PMP・PgMP → Project Management Instituteの国際資格
- PMPは単一プロジェクト管理
- PgMPは複数プロジェクト(プログラム)統合管理
PM試験 → 情報処理推進機構(国家試験) PRINCE2 → PeopleCertが提供
- プロセスベースの手法を適用できるかを評価
まとめ
プロジェクトマネジメント資格は、未経験者向けから実務経験36か月以上が必要な上級資格まで、経験年数に応じて段階的に選べる構成になっています。
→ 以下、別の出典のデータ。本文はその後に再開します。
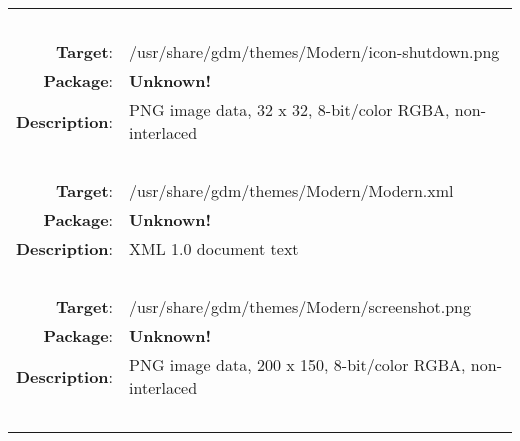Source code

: \begin{longtable}{rl}
\multicolumn{2}{l}{\ }\\
\textbf{Target}: & /usr/share/gdm/themes/Modern/icon-shutdown.png\\
\textbf{Package}: & \textbf{Unknown!}\\
\textbf{Description}: & PNG image data, 32 x 32, 8-bit/color RGBA, non-interlaced\\
\multicolumn{2}{l}{\ }\\
\textbf{Target}: & /usr/share/gdm/themes/Modern/Modern.xml\\
\textbf{Package}: & \textbf{Unknown!}\\
\textbf{Description}: & XML 1.0 document text\\
\multicolumn{2}{l}{\ }\\
\textbf{Target}: & /usr/share/gdm/themes/Modern/screenshot.png\\
\textbf{Package}: & \textbf{Unknown!}\\
\textbf{Description}: & PNG image data, 200 x 150, 8-bit/color RGBA, non-interlaced\\
\multicolumn{2}{l}{\ }\\
\hline
\end{longtable}

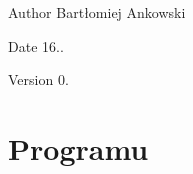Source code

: \begin{DoxyAuthor}{Author}
Bartłomiej Ankowski 
\end{DoxyAuthor}
\begin{DoxyDate}{Date}
16.. 
\end{DoxyDate}
\begin{DoxyVersion}{Version}
0. \par

\end{DoxyVersion}
\hypertarget{index_Opis}{}\section{Programu}\label{index_Opis}
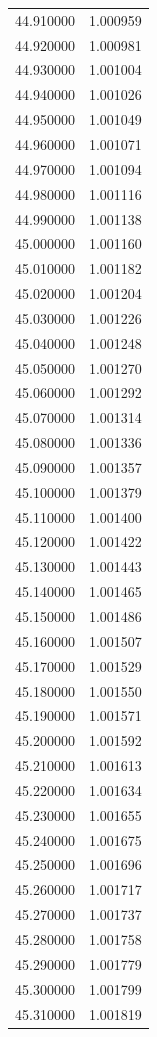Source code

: \begin{tabular}{rr}
44.910000 & 1.000959 \\
44.920000 & 1.000981 \\
44.930000 & 1.001004 \\
44.940000 & 1.001026 \\
44.950000 & 1.001049 \\
44.960000 & 1.001071 \\
44.970000 & 1.001094 \\
44.980000 & 1.001116 \\
44.990000 & 1.001138 \\
45.000000 & 1.001160 \\
45.010000 & 1.001182 \\
45.020000 & 1.001204 \\
45.030000 & 1.001226 \\
45.040000 & 1.001248 \\
45.050000 & 1.001270 \\
45.060000 & 1.001292 \\
45.070000 & 1.001314 \\
45.080000 & 1.001336 \\
45.090000 & 1.001357 \\
45.100000 & 1.001379 \\
45.110000 & 1.001400 \\
45.120000 & 1.001422 \\
45.130000 & 1.001443 \\
45.140000 & 1.001465 \\
45.150000 & 1.001486 \\
45.160000 & 1.001507 \\
45.170000 & 1.001529 \\
45.180000 & 1.001550 \\
45.190000 & 1.001571 \\
45.200000 & 1.001592 \\
45.210000 & 1.001613 \\
45.220000 & 1.001634 \\
45.230000 & 1.001655 \\
45.240000 & 1.001675 \\
45.250000 & 1.001696 \\
45.260000 & 1.001717 \\
45.270000 & 1.001737 \\
45.280000 & 1.001758 \\
45.290000 & 1.001779 \\
45.300000 & 1.001799 \\
45.310000 & 1.001819 \\

\end{tabular}
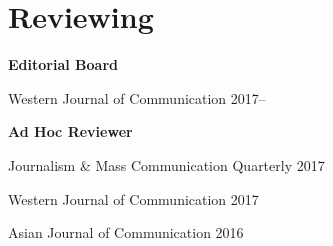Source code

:\section{Reviewing}

  \textbf{Editorial Board}
    \begin{innerlist}
      \item Western Journal of Communication \hfill 2017--
    \end{innerlist}\vspace{1em}

  \textbf{Ad Hoc Reviewer}
    \begin{innerlist}
      \item Journalism \& Mass Communication Quarterly \hfill 2017
      \item Western Journal of Communication \hfill 2017
      \item Asian Journal of Communication \hfill 2016
    \end{innerlist}\vspace{-.075in}
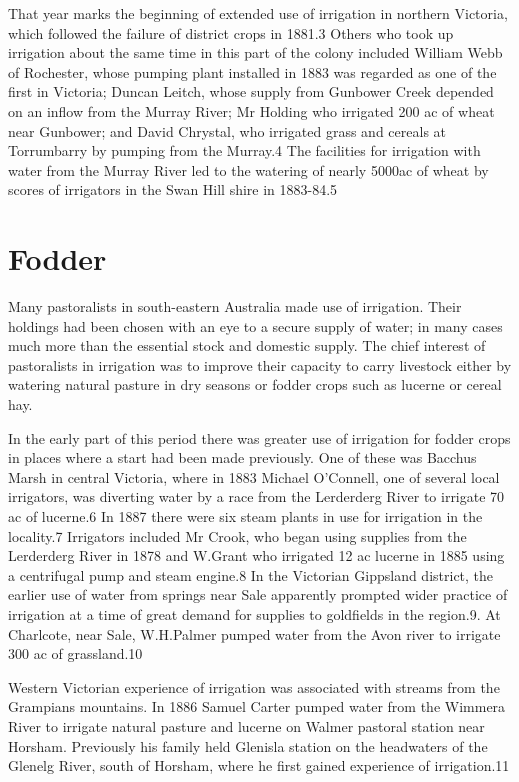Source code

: 	That year marks the beginning of extended use of irrigation in northern Victoria, which followed the failure of district crops in 1881.3 Others who took up irrigation about the same time in this part of the colony included William Webb of Rochester, whose pumping plant installed in 1883 was regarded as one of the first in Victoria; Duncan Leitch, whose supply from Gunbower Creek depended on an inflow from the Murray River; Mr Holding who irrigated 200 ac of wheat near Gunbower; and David Chrystal, who irrigated grass and cereals at Torrumbarry by pumping from the Murray.4 The facilities for irrigation with water from the Murray River led to the watering of nearly 5000ac of wheat by scores of irrigators in the Swan Hill shire in 1883-84.5

\section{Fodder}

Many pastoralists in south-eastern Australia made use of
irrigation. Their holdings had been chosen with an eye to a secure
supply of water; in many cases much more than the essential stock and
domestic supply. The chief interest of pastoralists in irrigation was
to improve their capacity to carry livestock either by watering
natural pasture in dry seasons or fodder crops such as lucerne or
cereal hay.

In the early part of this period there was greater use of irrigation
for fodder crops in places where a start had been made previously. One
of these was Bacchus Marsh in central Victoria, where in 1883 Michael
O'Connell, one of several local irrigators, was diverting water by a
race from the Lerderderg River to irrigate 70 ac of lucerne.6 In 1887
there were six steam plants in use for irrigation in the locality.7
Irrigators included Mr Crook, who began using supplies from the
Lerderderg River in 1878 and W.Grant who irrigated 12 ac lucerne in
1885 using a centrifugal pump and steam engine.8 In the Victorian
Gippsland district, the earlier use of water from springs near Sale
apparently prompted wider practice of irrigation at a time of great
demand for supplies to goldfields in the region.9. At Charlcote, near
Sale, W.H.Palmer pumped water from the Avon river to irrigate 300 ac
of grassland.10

Western Victorian experience of irrigation was associated with streams
from the Grampians mountains. In 1886 Samuel Carter pumped water from
the Wimmera River to irrigate natural pasture and lucerne on Walmer
pastoral station near Horsham. Previously his family held Glenisla
station on the headwaters of the Glenelg River, south of Horsham,
where he first gained experience of irrigation.11

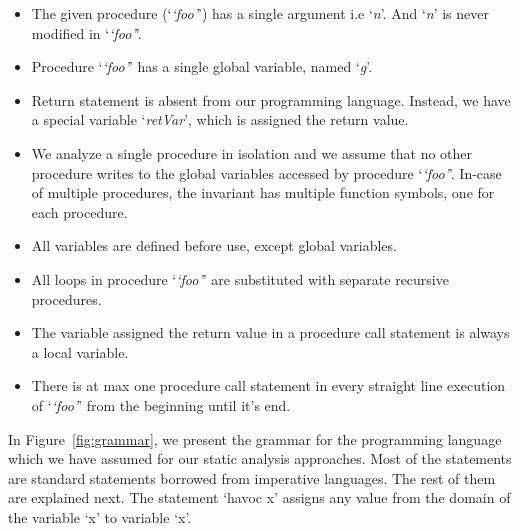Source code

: \documentclass{llncs}
\newcommand{\foo}{\textit{`foo'}}
\newcommand{\retVar}{\textit{retVar}}
\newcommand{\n}{\textit{n}}
\newcommand{\g}{\textit{g}}
\begin{document}
\begin{itemize}
\item The given procedure (`\foo') has a single argument i.e `\n'. And
  `\n' is never modified in `\foo'.
\item Procedure `\foo' has a single global variable, named `\g'.
\item Return statement is absent from our programming language. Instead,
  we have a special variable `\retVar', which is assigned the return
  value.
\item We analyze a single procedure in isolation and we assume that no
  other procedure writes to the global variables accessed by procedure
  `\foo'. In-case of multiple procedures, the invariant has multiple
  function symbols, one for each procedure. 
\item All variables are defined before use, except global variables.
\item All loops in procedure `\foo' are substituted with 
  separate recursive procedures.
\item The variable assigned the return value in a procedure call
  statement is always a local variable.
\item There is at max one procedure call statement in every straight line
  execution of `\foo' from the beginning until it's end.
  \end{itemize}

In Figure~\ref{fig:grammar}, we present the grammar for the
programming language which we have assumed for our static analysis
approaches.  Most of the statements are standard statements borrowed
from imperative languages. The rest of them are explained next. The
statement `havoc x' assigns any value from the domain of the variable
`x' to variable `x'.
\end{document}
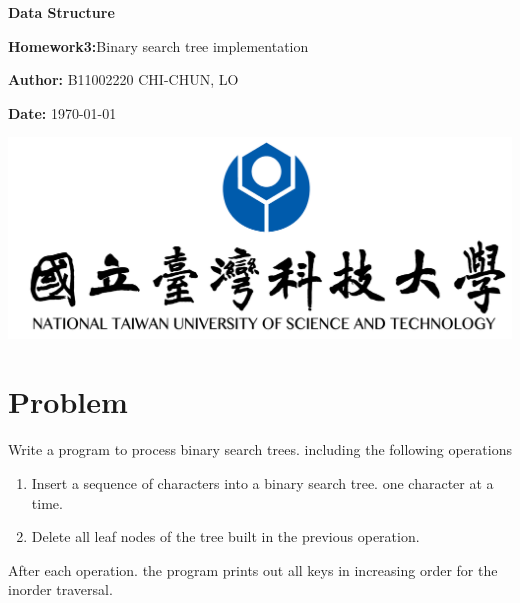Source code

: \documentclass{article}
\begin{document}
	\begin{titlepage}
		\centering
		\vspace*{1cm}
		\Huge
		\textbf{Data Structure}
		
		\vspace{2cm}
		\LARGE
		\textbf{Homework3:}Binary search tree implementation
		
		\vspace{2cm}
		\textbf{Author:} B11002220 CHI-CHUN, LO
		
		\vspace{1cm}



		\textbf{Date: }\today
		
		\vfill
		\vspace{2cm}

    	\includegraphics[width=1\textwidth]{logo.png}
		
		
	\end{titlepage}
	\pagebreak
	\tableofcontents
	
	
	\pagebreak
	\section{Problem}	
	Write a program to process binary search trees. including the following operations
		\begin{enumerate}
			\item Insert a sequence of characters into a binary search tree. one character at a time.
			\item Delete all leaf nodes of the tree built in the previous operation. 
		\end{enumerate}
	After each operation. the program prints out all keys in increasing order for the inorder traversal. 
\end{document}
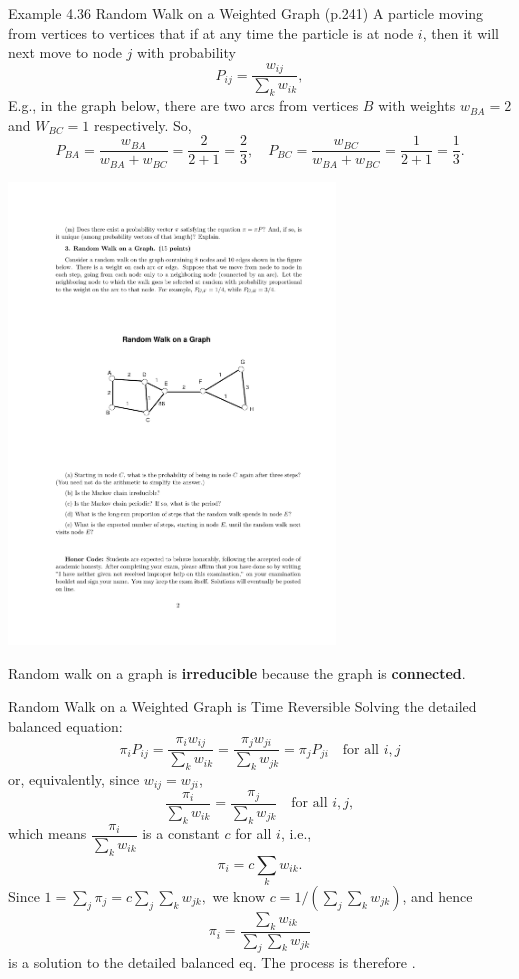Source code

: \documentclass[letterpaper, mathserif]{beamer}
\begin{document}
\begin{frame}{Example 4.36 Random Walk on a Weighted Graph (p.241)}
A particle moving from vertices to vertices that
if at any time the particle is at node $i$, then it will next move to node $j$
with probability
\[
P_{ij} = \frac{w_{ij}}{\sum_k w_{ik}},
\]
E.g., in the graph below, there are two arcs from vertices $B$ with weights $w_{BA}=2$  and $W_{BC}=1$ respectively.
So,
{\small
\[P_{BA}=\frac{w_{BA}}{w_{BA}+w_{BC}}=\frac{2}{2+1}=\frac{2}{3},\quad P_{BC}=\frac{w_{BC}}{w_{BA}+w_{BC}}=\frac{1}{2+1}=\frac{1}{3}.\]}
\begin{center}
\includegraphics[width=0.65\textwidth]{WeightedGraph}
\end{center}
Random walk on a graph is {\bf irreducible} because the graph is {\bf connected}.
\end{frame}
\begin{frame}{Random Walk on a Weighted Graph is Time Reversible}
Solving the detailed balanced equation:
\[
\pi_iP_{ij}=\frac{\pi_iw_{ij}}{\sum_k w_{ik}}=\frac{\pi_jw_{ji}}{\sum_k w_{jk}}=\pi_jP_{ji}\quad\text{for all }i, j
\]
or, equivalently, since $w_{ij}=w_{ji}$,
\[
\frac{\pi_i}{\sum_k w_{ik}}=\frac{\pi_j}{\sum_k w_{jk}}\quad\text{for all }i, j,
\]
which means $\dfrac{\pi_i}{\sum_k w_{ik}}$ is a constant $c$ for all $i$, i.e.,
\[
\pi_i=c\sum_k w_{ik}.
\]
Since $1=\sum_j\pi_j=c\sum_j\sum_k w_{jk},$ we know $c = 1/(\sum_j\sum_k w_{jk})$, and hence
\[
\pi_i=\frac{\sum_k w_{ik}}{\sum_j\sum_k w_{jk}}
\]
is a solution to the detailed balanced eq. The process is therefore .
\end{frame}
\end{document}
試験形式も選択式中心で正答率60%〜70%を求める資格から、120分以上の記述・論述試験で具体的な判断内容を求める資格まで幅があり、必要な学習時間と実務経験によって難易度が大きく変わります。
取得することで、立ち上げから終結までの5プロセスを手順として理解し、WBSによる1日〜5日単位のタスク分解や、進捗差異に応じたスケジュール修正などを数値で判断できるようになります。
また、資格名と取得条件を履歴書に記載することで、36か月以上の実務経験などを客観的に証明でき、評価や選考の判断材料として活用されます。
資格はIT開発や製造、業務改善など納期と成果物が明確な業務で活用され、プロジェクト管理の手順をそのまま実務に適用できます。
スキルアップ目的で選ぶ場合は、未経験者は受験条件なしで30時間〜50時間の学習で合格可能な資格を選び、IT分野では開発工程ごとの管理手順を問う資格、実務担当者は36か月以上の経験を前提とした判断力を問う資格を選ぶことで、現在のレベルに応じたスキル習得ができます。